El examen comparte con Divertimento, novela también inédita escrita un año antes, el escenario de una ciudad hostil (aunque ahora más asfixiante), la presencia/ausencia de un fantasma, el relato casi en su totalidad llevado por los diálogos, y un grupo con largas discusiones eruditas.
Y hay dos objetos que, a mi modo de ver, dominan la trama y la simbología de la novela. Se trata de un hueso y un peine.

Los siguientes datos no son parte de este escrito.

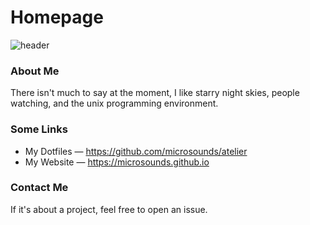 # Homepage
![header]({DOC_ROOT}/static/starry.png)

### About Me
There isn't much to say at the moment, I like starry night skies, people watching, and the unix programming environment.

### Some Links
* My Dotfiles — <https://github.com/microsounds/atelier>
* My Website — <https://microsounds.github.io>

### Contact Me
If it's about a project, feel free to open an issue.
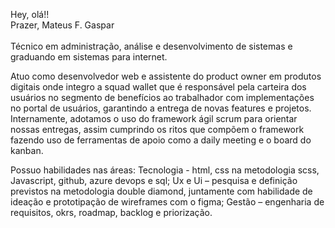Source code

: Hey, olá!!<br>
Prazer, Mateus F. Gaspar<br><br>
Técnico em administração, análise e desenvolvimento de sistemas e graduando em sistemas para internet.

Atuo como desenvolvedor web e assistente do product owner em produtos digitais onde integro a squad wallet que é responsável pela carteira dos usuários no segmento de benefícios ao trabalhador com implementações no portal de usuários, garantindo a entrega de novas features e projetos. Internamente, adotamos o uso do framework ágil scrum para orientar nossas entregas, assim cumprindo os ritos que compõem o framework fazendo uso de ferramentas de apoio como a daily meeting e o board do kanban.

Possuo habilidades nas áreas:
Tecnologia - html, css na metodologia scss, Javascript, github, azure devops e sql;
Ux e Ui – pesquisa e definição previstos na metodologia double diamond, juntamente com habilidade de ideação e prototipação de wireframes com o figma;
Gestão – engenharia de requisitos, okrs, roadmap, backlog e priorização.
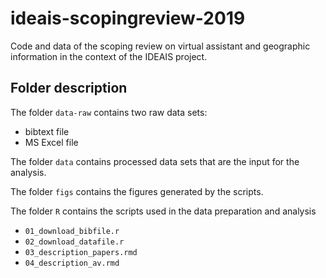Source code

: # ideais-scopingreview-2019
Code and data of the scoping review on virtual assistant and geographic information in the context of the IDEAIS project.

## Folder description 

The folder `data-raw` contains two raw data sets: 
* bibtext file
* MS Excel file 

The folder `data` contains processed data sets that are the input for the analysis. 

The folder `figs` contains the figures generated by the scripts.

The folder `R` contains the scripts used in the data preparation and analysis
* `01_download_bibfile.r`
* `02_download_datafile.r`
* `03_description_papers.rmd`
* `04_description_av.rmd` 
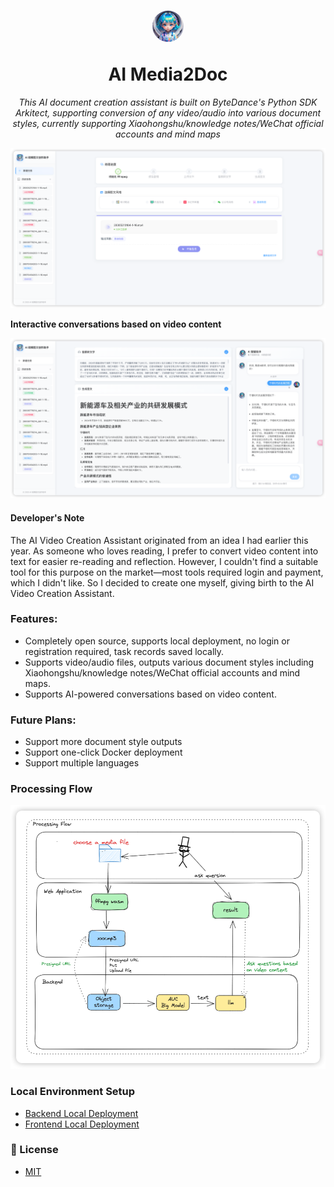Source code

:<h1 align="center">
  <p>
  <img src="docs/images/logo.jpeg" alt="logo" width="50" height="50" style="border-radius: 50%;">
 </p>
  AI Media2Doc
</h1>
<p align="center">
    <em> This AI document creation assistant is built on ByteDance's Python SDK Arkitect, supporting conversion of any video/audio into various document styles, currently supporting Xiaohongshu/knowledge notes/WeChat official accounts and mind maps </em>
</p>

<p align="center">
    <img src="docs/images/img.png" alt="index">
</p>

**Interactive conversations based on video content**
<p align="center">
<img src="docs/images/task_details.png" alt="task details">
</p>

#### Developer's Note
The AI Video Creation Assistant originated from an idea I had earlier this year. As someone who loves reading, I prefer to convert video content into text for easier re-reading and reflection. However, I couldn't find a suitable tool for this purpose on the market—most tools required login and payment, which I didn't like. So I decided to create one myself, giving birth to the AI Video Creation Assistant.

### Features:
- Completely open source, supports local deployment, no login or registration required, task records saved locally.
- Supports video/audio files, outputs various document styles including Xiaohongshu/knowledge notes/WeChat official accounts and mind maps.
- Supports AI-powered conversations based on video content.

### Future Plans:
- Support more document style outputs
- Support one-click Docker deployment
- Support multiple languages

### Processing Flow
<p align="center">
<img src="docs/images/process_flow.png" alt="architecture">
</p>

### Local Environment Setup
- [Backend Local Deployment](./backend/README.md)
- [Frontend Local Deployment](./frontend/README.md)


### 📄 License
- [MIT](./LICENSE)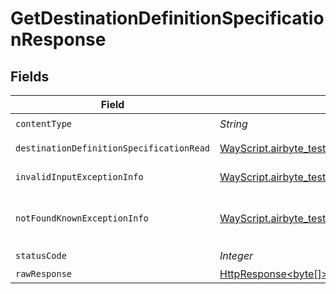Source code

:# GetDestinationDefinitionSpecificationResponse


## Fields

| Field                                                                                                                                        | Type                                                                                                                                         | Required                                                                                                                                     | Description                                                                                                                                  |
| -------------------------------------------------------------------------------------------------------------------------------------------- | -------------------------------------------------------------------------------------------------------------------------------------------- | -------------------------------------------------------------------------------------------------------------------------------------------- | -------------------------------------------------------------------------------------------------------------------------------------------- |
| `contentType`                                                                                                                                | *String*                                                                                                                                     | :heavy_check_mark:                                                                                                                           | N/A                                                                                                                                          |
| `destinationDefinitionSpecificationRead`                                                                                                     | [WayScript.airbyte_test.models.shared.DestinationDefinitionSpecificationRead](../../models/shared/DestinationDefinitionSpecificationRead.md) | :heavy_minus_sign:                                                                                                                           | Successful operation                                                                                                                         |
| `invalidInputExceptionInfo`                                                                                                                  | [WayScript.airbyte_test.models.shared.InvalidInputExceptionInfo](../../models/shared/InvalidInputExceptionInfo.md)                           | :heavy_minus_sign:                                                                                                                           | Input failed validation                                                                                                                      |
| `notFoundKnownExceptionInfo`                                                                                                                 | [WayScript.airbyte_test.models.shared.NotFoundKnownExceptionInfo](../../models/shared/NotFoundKnownExceptionInfo.md)                         | :heavy_minus_sign:                                                                                                                           | Object with given id was not found.                                                                                                          |
| `statusCode`                                                                                                                                 | *Integer*                                                                                                                                    | :heavy_check_mark:                                                                                                                           | N/A                                                                                                                                          |
| `rawResponse`                                                                                                                                | [HttpResponse<byte[]>](https://docs.oracle.com/en/java/javase/11/docs/api/java.net.http/java/net/http/HttpResponse.html)                     | :heavy_minus_sign:                                                                                                                           | N/A                                                                                                                                          |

La historia es la de un grupo de intelectuales porteños, Juan, su esposa Clara, Andrés y Stella. A ellos se suma luego un personaje llamado El Cronista. La acción empieza la noche anterior a un examen que deben rendir Clara y Juan en la Facultad. Pero esa espera, esa noche previa, no es una espera cualquiera. Hay una neblina espesa, molesta, pero también hongos que aparecen como si nada, mucho calor, y toda una serie de elementos que hace que la población de la ciudad esté en un estado de alteración y temor.
          Y es entonces que Cortázar escribe una de las escenas medulares del libro, que es la escena en la Plaza de Mayo. Aquí aparece el primer objeto.

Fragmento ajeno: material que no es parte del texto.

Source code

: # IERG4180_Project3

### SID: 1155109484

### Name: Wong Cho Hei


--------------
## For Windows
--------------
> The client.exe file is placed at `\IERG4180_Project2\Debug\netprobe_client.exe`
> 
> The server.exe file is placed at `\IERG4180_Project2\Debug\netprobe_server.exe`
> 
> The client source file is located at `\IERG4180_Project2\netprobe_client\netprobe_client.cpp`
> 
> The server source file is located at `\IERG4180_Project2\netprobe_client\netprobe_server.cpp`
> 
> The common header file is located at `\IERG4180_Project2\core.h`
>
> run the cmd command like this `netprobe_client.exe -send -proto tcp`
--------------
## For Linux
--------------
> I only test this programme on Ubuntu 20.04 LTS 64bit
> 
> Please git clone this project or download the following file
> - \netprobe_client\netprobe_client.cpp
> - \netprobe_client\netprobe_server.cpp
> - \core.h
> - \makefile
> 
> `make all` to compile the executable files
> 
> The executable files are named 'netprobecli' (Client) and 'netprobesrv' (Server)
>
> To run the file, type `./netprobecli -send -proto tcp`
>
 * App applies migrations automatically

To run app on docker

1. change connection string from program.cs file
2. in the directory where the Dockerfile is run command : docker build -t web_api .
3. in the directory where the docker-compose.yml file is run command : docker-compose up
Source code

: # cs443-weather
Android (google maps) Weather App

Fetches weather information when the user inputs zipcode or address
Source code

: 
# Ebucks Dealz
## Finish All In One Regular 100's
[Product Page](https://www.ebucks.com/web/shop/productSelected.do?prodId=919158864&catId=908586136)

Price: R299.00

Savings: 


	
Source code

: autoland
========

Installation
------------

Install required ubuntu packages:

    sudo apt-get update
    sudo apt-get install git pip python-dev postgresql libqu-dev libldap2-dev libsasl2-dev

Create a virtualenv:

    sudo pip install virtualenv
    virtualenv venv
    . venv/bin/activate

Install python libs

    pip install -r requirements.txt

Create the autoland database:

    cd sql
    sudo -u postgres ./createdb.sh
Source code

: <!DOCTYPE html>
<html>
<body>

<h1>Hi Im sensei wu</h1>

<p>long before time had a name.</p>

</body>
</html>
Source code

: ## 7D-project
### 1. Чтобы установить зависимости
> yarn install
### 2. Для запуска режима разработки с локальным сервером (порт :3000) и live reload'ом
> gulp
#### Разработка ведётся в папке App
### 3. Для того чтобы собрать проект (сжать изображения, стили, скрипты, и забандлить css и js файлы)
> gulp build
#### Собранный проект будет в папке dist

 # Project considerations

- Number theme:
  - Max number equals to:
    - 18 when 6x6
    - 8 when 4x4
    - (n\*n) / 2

            En ese pasaje, el grupo de amigos asiste a una ceremonia en la que miles de obreros hacen fila para venerar un hueso. A los protagonistas, intelectuales de clase media, esas masas populares les producen repulsión. La novela abunda en alusiones peyorativas a esas clases beneficiadas por el peronismo, y esos pasajes son los más discutidos desde una mirada histórica. Clara, esposa de Juan, pregunta: “¿Te molesta la ignorancia y el desamparo de los otros, de esa gente de la Plaza de Mayo?”. Juan dice: “No me importan ellos. Me importan mis roces con ellos”. En el santuario, cerca de la pirámide, “había un algodón, y el hueso encima”. Lo que repele aquí no es solo la muchedumbre, o el roce con ellos, sino la suma de sus rituales, de sus creencias, de eso que podríamos denominar su cultura. Su forma de estar en el mundo. En El examen, esos habitantes de Buenos Aires que se han visto favorecidos por el peronismo vienen a invadir una especie de zona sagrada. Me gustaría volver sobre este concepto enseguida. Mientras tanto, el narrador dice, en un pasaje, que “la niebla no resistía allí el calor de las luces y la gente, la otra niebla oscura y parda a ras del suelo. Miles de hombres y mujeres vestidos igual”.

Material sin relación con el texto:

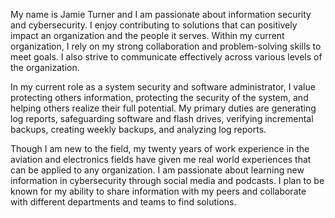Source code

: My name is Jamie Turner and I am passionate about information security and cybersecurity. I enjoy contributing to solutions that can positively impact an organization and the people it serves.  Within my current organization, I rely on my strong collaboration and problem-solving skills to meet goals.  I also strive to communicate effectively across various levels of the organization.

In my current role as a system security and software administrator, I value protecting others information, protecting the security of the system, and helping others realize their full potential.  My primary duties are generating log reports, safeguarding software and flash drives, verifying incremental backups, creating weekly backups, and analyzing log reports.

Though I am new to the field, my twenty years of work experience in the aviation and electronics fields have given me real world experiences that can be applied to any organization.  I am passionate about learning new information in cybersecurity through social media and podcasts.  I plan to be known for my ability to share information with my peers and collaborate with different departments and teams to find solutions.  
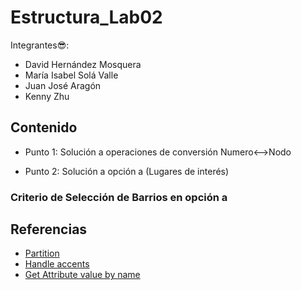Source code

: # Estructura_Lab02
Integrantes:sunglasses::
* David Hernández Mosquera
* María Isabel Solá Valle
* Juan José Aragón
* Kenny Zhu

## Contenido
* Punto 1: Solución a operaciones de conversión     Numero<-->Nodo

* Punto 2: Solución a opción a (Lugares de interés)

### Criterio de Selección de Barrios en opción a


## Referencias
+ [Partition](https://www.w3schools.com/python/ref_string_partition.asp)
+ [Handle accents](https://stackoverflow.com/questions/27592240/open-a-text-file-with-accents-in-python)
+ [Get Attribute value by name](https://stackoverflow.com/questions/2612610/how-to-access-object-attribute-given-string-corresponding-to-name-of-that-attrib)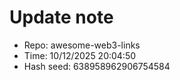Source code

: ﻿# Update note
- Repo: awesome-web3-links
- Time: 10/12/2025 20:04:50
- Hash seed: 638958962906754584
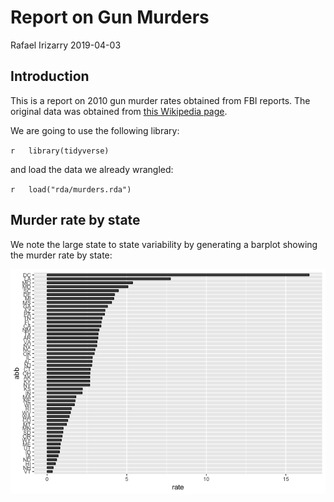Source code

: Report on Gun Murders
================
Rafael Irizarry
2019-04-03

Introduction
------------

This is a report on 2010 gun murder rates obtained from FBI reports. The original data was obtained from [this Wikipedia page](https://en.wikipedia.org/wiki/Murder_in_the_United_States_by_state).

We are going to use the following library:

`r   library(tidyverse)`

and load the data we already wrangled:

`r   load("rda/murders.rda")`

Murder rate by state
--------------------

We note the large state to state variability by generating a barplot showing the murder rate by state:

![](knit_files/figure-markdown_github/murder-rate-by-state-1.png)
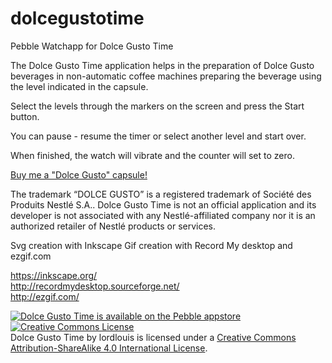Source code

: # dolcegustotime
Pebble Watchapp for Dolce Gusto Time

The Dolce Gusto Time application helps in the preparation of Dolce Gusto beverages 
in non-automatic coffee machines preparing the beverage using the level indicated in the capsule.

Select the levels through the markers on the screen and press the Start button. 

You can pause - resume the timer or select another level and start over.

When finished, the watch will vibrate and the counter will set to zero.

<a href="https://goo.gl/BIPPSp">Buy me a "Dolce Gusto" capsule!</a>

The trademark “DOLCE GUSTO” is a registered trademark of Société des Produits Nestlé S.A.. 
Dolce Gusto Time is not an official application and its developer is not associated with 
any Nestlé-affiliated company nor it is an authorized retailer of Nestlé products or services.

Svg creation with Inkscape
Gif creation with Record My desktop and ezgif.com

https://inkscape.org/
<br />
http://recordmydesktop.sourceforge.net/
<br />
http://ezgif.com/
<br />

<a href="https://apps.getpebble.com/applications/5681f92a94ffb20cb4000072">
  <img src="http://pblweb.com/badge/5681f92a94ffb20cb4000072/orange/medium/" alt="Dolce Gusto Time is available on the Pebble appstore" />
</a>
<br />
<a rel="license" href="http://creativecommons.org/licenses/by-sa/4.0/"><img alt="Creative Commons License" style="border-width:0" src="https://i.creativecommons.org/l/by-sa/4.0/88x31.png" /></a><br /><span xmlns:dct="http://purl.org/dc/terms/" property="dct:title">Dolce Gusto Time</span> by <span xmlns:cc="http://creativecommons.org/ns#" property="cc:attributionName">lordlouis</span> is licensed under a <a rel="license" href="http://creativecommons.org/licenses/by-sa/4.0/">Creative Commons Attribution-ShareAlike 4.0 International License</a>.

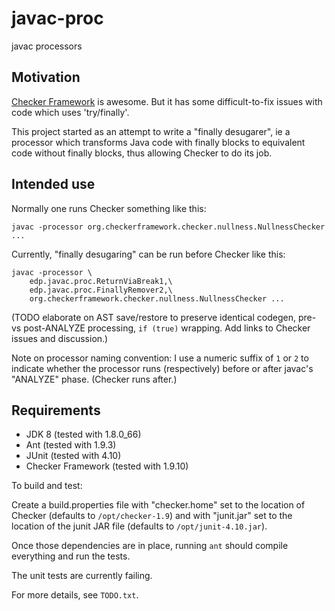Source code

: # javac-proc

javac processors

## Motivation

[Checker Framework](http://types.cs.washington.edu/checker-framework/)
is awesome. But it has some difficult-to-fix issues with code which
uses 'try/finally'.

This project started as an attempt to write a "finally desugarer", ie
a processor which transforms Java code with finally blocks to
equivalent code without finally blocks, thus allowing Checker to do
its job.

## Intended use

Normally one runs Checker something like this:

    javac -processor org.checkerframework.checker.nullness.NullnessChecker ...

Currently, "finally desugaring" can be run before Checker like this:

    javac -processor \
        edp.javac.proc.ReturnViaBreak1,\
        edp.javac.proc.FinallyRemover2,\
        org.checkerframework.checker.nullness.NullnessChecker ...

(TODO elaborate on AST save/restore to preserve identical codegen,
pre- vs post-ANALYZE processing, `if (true)` wrapping. Add links to
Checker issues and discussion.)

Note on processor naming convention: I use a numeric suffix of `1` or
`2` to indicate whether the processor runs (respectively) before or
after javac's "ANALYZE" phase. (Checker runs after.)

## Requirements

 * JDK 8             (tested with 1.8.0_66)
 * Ant               (tested with 1.9.3)
 * JUnit             (tested with 4.10)
 * Checker Framework (tested with 1.9.10)

To build and test:

Create a build.properties file with "checker.home" set to the location
of Checker (defaults to `/opt/checker-1.9`) and with "junit.jar" set to
the location of the junit JAR file (defaults to `/opt/junit-4.10.jar`).

Once those dependencies are in place, running `ant` should compile
everything and run the tests.

The unit tests are currently failing.

For more details, see `TODO.txt`.
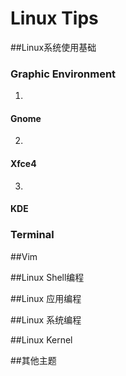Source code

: # Linux Tips

##Linux系统使用基础

### Graphic Environment

1. 
#### Gnome
2. 
#### Xfce4
3. 
#### KDE

### Terminal

##Vim

##Linux Shell编程

##Linux 应用编程

##Linux 系统编程

##Linux Kernel

##其他主题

El hueso, entonces. El objeto que veneran los otros, los invasores, es un objeto muerto. Como contraparte, Juan protege un objeto vivo. Una planta. Juan lleva una coliflor envuelta en un paquete. Digo “lleva” porque es literal. Se trata de un elemento que aparece con gran protagonismo en la primera parte del libro, y que al final regresa. Juan lo llama “el coliflor”, en masculino. Juan protege al coliflor como si se tratase de algo sagrado (vamos a decir el coliflor por pura simpatía poética con el portador). Llega a decir: “No es para comerlo. Este coliflor es para llevar en un paquete y admirarlo de cuando en vez”. El paquete con el coliflor va de aquí para allá, viaja en tranvía, pasa de falda en falda, de mano en mano. En la escena del hueso, Juan se molesta porque dice que le arruinan el coliflor, pero sigue llevándolo. Finalmente lo deja en su casa, en un florero. Hacia el final del libro hay una añoranza del coliflor, como de algo perdido, algo lejano.
Ese coliflor se acerca un poco a esa “zona sagrada” que mencioné antes. Es una noción de la que hablaba Noé Jitrik en un artículo sobre los cuentos de Bestiario. El coliflor, en El examen, de alguna manera representa y vuelve imagen a esa zona sagrada. Hay una zona que hay que proteger, que hay que cuidar como a algo vital. Decía Jitrik en aquel ensayo escrito en 1968: “En el fondo, ese pasaje de una interioridad profundamente resguardada, tal vez oprimida, y al acecho, hacia el exterior, es una ‘zona sagrada’ que termina por resplandecer y que se generaliza al trasmitirse cubriendo todo el vivir del que la contenía. Y esa ‘zona sagrada’, por lo menos a partir de los medios que elige para exteriorizarse, se impregna de una irracionalidad que, por la misma mecánica, está puesta adentro y solo espera salir sin ser atribuida al mundo exterior”. Zona sagrada para ser cuidada, pero, ¿de quién? De los otros que no la admiten. Los otros que están ahí fuera.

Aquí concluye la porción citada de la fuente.